Show all lines containing "need" from the data below.
---
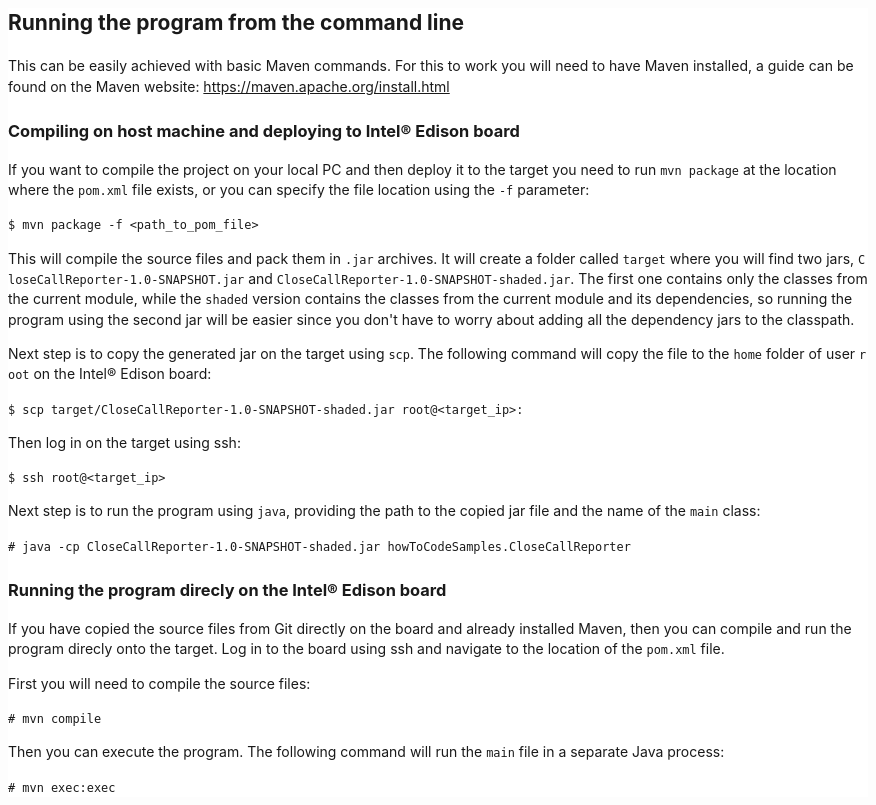 ## Running the program from the command line

This can be easily achieved with basic Maven commands. For this to work you will need to have Maven installed, a guide can be found on the Maven website: <a href="https://maven.apache.org/install.html">https://maven.apache.org/install.html</a>

### Compiling on host machine and deploying to Intel® Edison board

If you want to compile the project on your local PC and then deploy it to the target you need to run `mvn package` at the location where the `pom.xml` file exists, or you can specify the file location using the `-f` parameter:

	$ mvn package -f <path_to_pom_file>

This will compile the source files and pack them in `.jar` archives. It will create a folder called `target` where you will find two jars, `CloseCallReporter-1.0-SNAPSHOT.jar` and `CloseCallReporter-1.0-SNAPSHOT-shaded.jar`. The first one contains only the classes from the current module, while the `shaded` version contains the classes from the current module and its dependencies, so running the program using the second jar will be easier since you don't have to worry about adding all the dependency jars to the classpath.

Next step is to copy the generated jar on the target using `scp`. The following command will copy the file to the `home` folder of user `root` on the Intel® Edison board:

	$ scp target/CloseCallReporter-1.0-SNAPSHOT-shaded.jar root@<target_ip>:

Then log in on the target using ssh:

	$ ssh root@<target_ip>

Next step is to run the program using `java`, providing the path to the copied jar file and the name of the `main` class:

	# java -cp CloseCallReporter-1.0-SNAPSHOT-shaded.jar howToCodeSamples.CloseCallReporter

### Running the program direcly on the Intel® Edison board

If you have copied the source files from Git directly on the board and already installed Maven, then you can compile and run the program direcly onto the target.
Log in to the board using ssh and navigate to the location of the `pom.xml` file.

First you will need to compile the source files:

	# mvn compile

Then you can execute the program. The following command will run the `main` file in a separate Java process:

	# mvn exec:exec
---
_Answer space:_
This can be easily achieved with basic Maven commands. For this to work you will need to have Maven installed, a guide can be found on the Maven website: <a href="https://maven.apache.org/install.html">https://maven.apache.org/install.html</a>
If you want to compile the project on your local PC and then deploy it to the target you need to run `mvn package` at the location where the `pom.xml` file exists, or you can specify the file location using the `-f` parameter:
First you will need to compile the source files:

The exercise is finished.